### Work instruction
Your answer must be an exact copy of the data below, minus any pictures.

:: Data to use

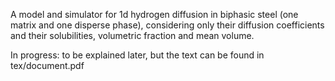 A model and simulator for 1d hydrogen diffusion in biphasic steel (one matrix and one disperse phase),
considering only their diffusion coefficients and their solubilities,
volumetric fraction and mean volume.

In progress: to be explained later, but the text can be found in tex/document.pdf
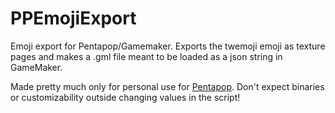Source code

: # PPEmojiExport
Emoji export for Pentapop/Gamemaker.
Exports the twemoji emoji as texture pages and makes a .gml file meant to be loaded as a json string in GameMaker.

Made pretty much only for personal use for [Pentapop](https:anton.bergaker/pentapop). Don't expect binaries or customizability outside changing values in the script!
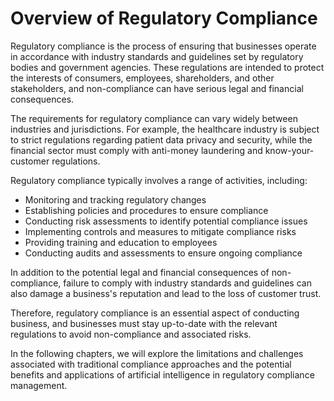 Overview of Regulatory Compliance
======================================================================

Regulatory compliance is the process of ensuring that businesses operate in accordance with industry standards and guidelines set by regulatory bodies and government agencies. These regulations are intended to protect the interests of consumers, employees, shareholders, and other stakeholders, and non-compliance can have serious legal and financial consequences.

The requirements for regulatory compliance can vary widely between industries and jurisdictions. For example, the healthcare industry is subject to strict regulations regarding patient data privacy and security, while the financial sector must comply with anti-money laundering and know-your-customer regulations.

Regulatory compliance typically involves a range of activities, including:

* Monitoring and tracking regulatory changes
* Establishing policies and procedures to ensure compliance
* Conducting risk assessments to identify potential compliance issues
* Implementing controls and measures to mitigate compliance risks
* Providing training and education to employees
* Conducting audits and assessments to ensure ongoing compliance

In addition to the potential legal and financial consequences of non-compliance, failure to comply with industry standards and guidelines can also damage a business's reputation and lead to the loss of customer trust.

Therefore, regulatory compliance is an essential aspect of conducting business, and businesses must stay up-to-date with the relevant regulations to avoid non-compliance and associated risks.

In the following chapters, we will explore the limitations and challenges associated with traditional compliance approaches and the potential benefits and applications of artificial intelligence in regulatory compliance management.
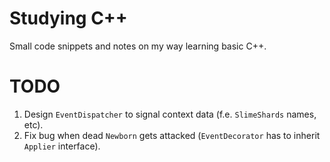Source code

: # Studying C++

Small code snippets and notes on my way learning basic C++.

# TODO

1. Design `EventDispatcher` to signal context data (f.e. `SlimeShards` names, etc).
2. Fix bug when dead `Newborn` gets attacked (`EventDecorator` has to inherit
   `Applier` interface).
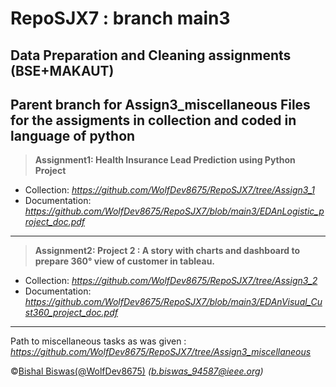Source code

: # RepoSJX7 : branch main3
Data Preparation and Cleaning assignments (BSE+MAKAUT)
---
Parent branch for Assign3_miscellaneous
Files for the assigments in collection and coded in language of python 
---
> **Assignment1: Health Insurance Lead Prediction using Python Project**
- Collection: _https://github.com/WolfDev8675/RepoSJX7/tree/Assign3_1_
- Documentation: _https://github.com/WolfDev8675/RepoSJX7/blob/main3/EDAnLogistic_project_doc.pdf_
---
> **Assignment2: Project 2 : A story with charts and dashboard to prepare 360° view of customer in tableau.**
- Collection: _https://github.com/WolfDev8675/RepoSJX7/tree/Assign3_2_
- Documentation: _https://github.com/WolfDev8675/RepoSJX7/blob/main3/EDAnVisual_Cust360_project_doc.pdf_
---
Path to miscellaneous tasks as was given : _https://github.com/WolfDev8675/RepoSJX7/tree/Assign3_miscellaneous_

&copy;[Bishal Biswas(@WolfDev8675)](https://github.com/WolfDev8675)
_(b.biswas_94587@ieee.org)_

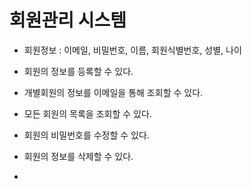 
# 회원관리 시스템

- 회원정보 : 이메일, 비밀번호, 이름, 회원식별번호, 성별, 나이

- 회원의 정보를 등록할 수 있다.
- 개별회원의 정보를 이메일을 통해 조회할 수 있다.
- 모든 회원의 목록을 조회할 수 있다.
- 회원의 비밀번호를 수정할 수 있다.
- 회원의 정보를 삭제할 수 있다.
- 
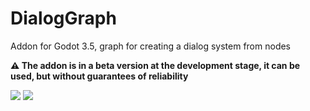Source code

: # DialogGraph
Addon for Godot 3.5, graph for creating a dialog system from nodes

**⚠ The addon is in a beta version at the development stage, it can be used, but without guarantees of reliability**

<img src="https://github.com/AlexeyPe/DialogGraph/assets/70694988/da6690a9-e2eb-4ca0-a29e-1216cc77f54c" />
<img src="https://github.com/AlexeyPe/DialogGraph/assets/70694988/5dc40e25-78be-4f3c-8446-f97842babdf7" />

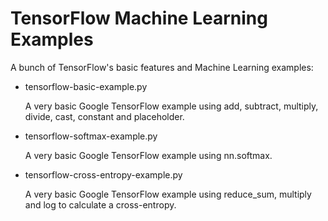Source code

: # TensorFlow Machine Learning Examples

A bunch of TensorFlow's basic features and Machine Learning examples:

- tensorflow-basic-example.py
  
  A very basic Google TensorFlow example using add, subtract, multiply, divide, cast, constant and placeholder.
  
- tensorflow-softmax-example.py
  
  A very basic Google TensorFlow example using nn.softmax.

- tensorflow-cross-entropy-example.py
  
  A very basic Google TensorFlow example using reduce_sum, multiply and log to calculate a cross-entropy.
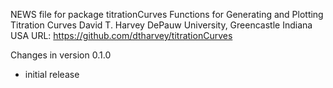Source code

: 
NEWS file for package titrationCurves
Functions for Generating and Plotting Titration Curves
David T. Harvey DePauw University, Greencastle Indiana USA
URL: https://github.com/dtharvey/titrationCurves

Changes in version 0.1.0

* initial release
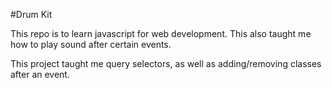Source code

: #Drum Kit

This repo is to learn javascript for web development. This also taught me how to play sound after certain events. 

This project taught me query selectors, as well as adding/removing classes after an event.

::::

### Result
 A model and simulator for 1d hydrogen diffusion in biphasic steel (one matrix and one disperse phase),
considering only their diffusion coefficients and their solubilities,
volumetric fraction and mean volume.

In progress: to be explained later, but the text can be found in tex/document.pdf
Source code

: # PPEmojiExport
Emoji export for Pentapop/Gamemaker.
Exports the twemoji emoji as texture pages and makes a .gml file meant to be loaded as a json string in GameMaker.

Made pretty much only for personal use for [Pentapop](https:anton.bergaker/pentapop). Don't expect binaries or customizability outside changing values in the script!
 Overview of Regulatory Compliance
======================================================================

Regulatory compliance is the process of ensuring that businesses operate in accordance with industry standards and guidelines set by regulatory bodies and government agencies. These regulations are intended to protect the interests of consumers, employees, shareholders, and other stakeholders, and non-compliance can have serious legal and financial consequences.

The requirements for regulatory compliance can vary widely between industries and jurisdictions. For example, the healthcare industry is subject to strict regulations regarding patient data privacy and security, while the financial sector must comply with anti-money laundering and know-your-customer regulations.

Regulatory compliance typically involves a range of activities, including:

* Monitoring and tracking regulatory changes
* Establishing policies and procedures to ensure compliance
* Conducting risk assessments to identify potential compliance issues
* Implementing controls and measures to mitigate compliance risks
* Providing training and education to employees
* Conducting audits and assessments to ensure ongoing compliance

In addition to the potential legal and financial consequences of non-compliance, failure to comply with industry standards and guidelines can also damage a business's reputation and lead to the loss of customer trust.

Therefore, regulatory compliance is an essential aspect of conducting business, and businesses must stay up-to-date with the relevant regulations to avoid non-compliance and associated risks.

In the following chapters, we will explore the limitations and challenges associated with traditional compliance approaches and the potential benefits and applications of artificial intelligence in regulatory compliance management.
Source code

: # Studying C++

Small code snippets and notes on my way learning basic C++.

# TODO

1. Design `EventDispatcher` to signal context data (f.e. `SlimeShards` names, etc).
2. Fix bug when dead `Newborn` gets attacked (`EventDecorator` has to inherit
   `Applier` interface).
Source code

: # RepoSJX7 : branch main3
Data Preparation and Cleaning assignments (BSE+MAKAUT)
---
Parent branch for Assign3_miscellaneous
Files for the assigments in collection and coded in language of python 
---
> **Assignment1: Health Insurance Lead Prediction using Python Project**
- Collection: _https://github.com/WolfDev8675/RepoSJX7/tree/Assign3_1_
- Documentation: _https://github.com/WolfDev8675/RepoSJX7/blob/main3/EDAnLogistic_project_doc.pdf_
---
> **Assignment2: Project 2 : A story with charts and dashboard to prepare 360° view of customer in tableau.**
- Collection: _https://github.com/WolfDev8675/RepoSJX7/tree/Assign3_2_
- Documentation: _https://github.com/WolfDev8675/RepoSJX7/blob/main3/EDAnVisual_Cust360_project_doc.pdf_
---
Path to miscellaneous tasks as was given : _https://github.com/WolfDev8675/RepoSJX7/tree/Assign3_miscellaneous_

&copy;[Bishal Biswas(@WolfDev8675)](https://github.com/WolfDev8675)
_(b.biswas_94587@ieee.org)_

# 회원관리 시스템

- 회원정보 : 이메일, 비밀번호, 이름, 회원식별번호, 성별, 나이

- 회원의 정보를 등록할 수 있다.
- 개별회원의 정보를 이메일을 통해 조회할 수 있다.
- 모든 회원의 목록을 조회할 수 있다.
- 회원의 비밀번호를 수정할 수 있다.
- 회원의 정보를 삭제할 수 있다.
- 
Source code

: # DialogGraph
Addon for Godot 3.5, graph for creating a dialog system from nodes

**⚠ The addon is in a beta version at the development stage, it can be used, but without guarantees of reliability**

<img src="https://github.com/AlexeyPe/DialogGraph/assets/70694988/da6690a9-e2eb-4ca0-a29e-1216cc77f54c" />
<img src="https://github.com/AlexeyPe/DialogGraph/assets/70694988/5dc40e25-78be-4f3c-8446-f97842babdf7" />

Source code

: # TensorFlow Machine Learning Examples

A bunch of TensorFlow's basic features and Machine Learning examples:

- tensorflow-basic-example.py
  
  A very basic Google TensorFlow example using add, subtract, multiply, divide, cast, constant and placeholder.
  
- tensorflow-softmax-example.py
  
  A very basic Google TensorFlow example using nn.softmax.

- tensorflow-cross-entropy-example.py
  
  A very basic Google TensorFlow example using reduce_sum, multiply and log to calculate a cross-entropy.
Source code

: 
NEWS file for package titrationCurves
Functions for Generating and Plotting Titration Curves
David T. Harvey DePauw University, Greencastle Indiana USA
URL: https://github.com/dtharvey/titrationCurves

Changes in version 0.1.0

* initial release
Source code

: #Drum Kit

This repo is to learn javascript for web development. This also taught me how to play sound after certain events. 

This project taught me query selectors, as well as adding/removing classes after an event.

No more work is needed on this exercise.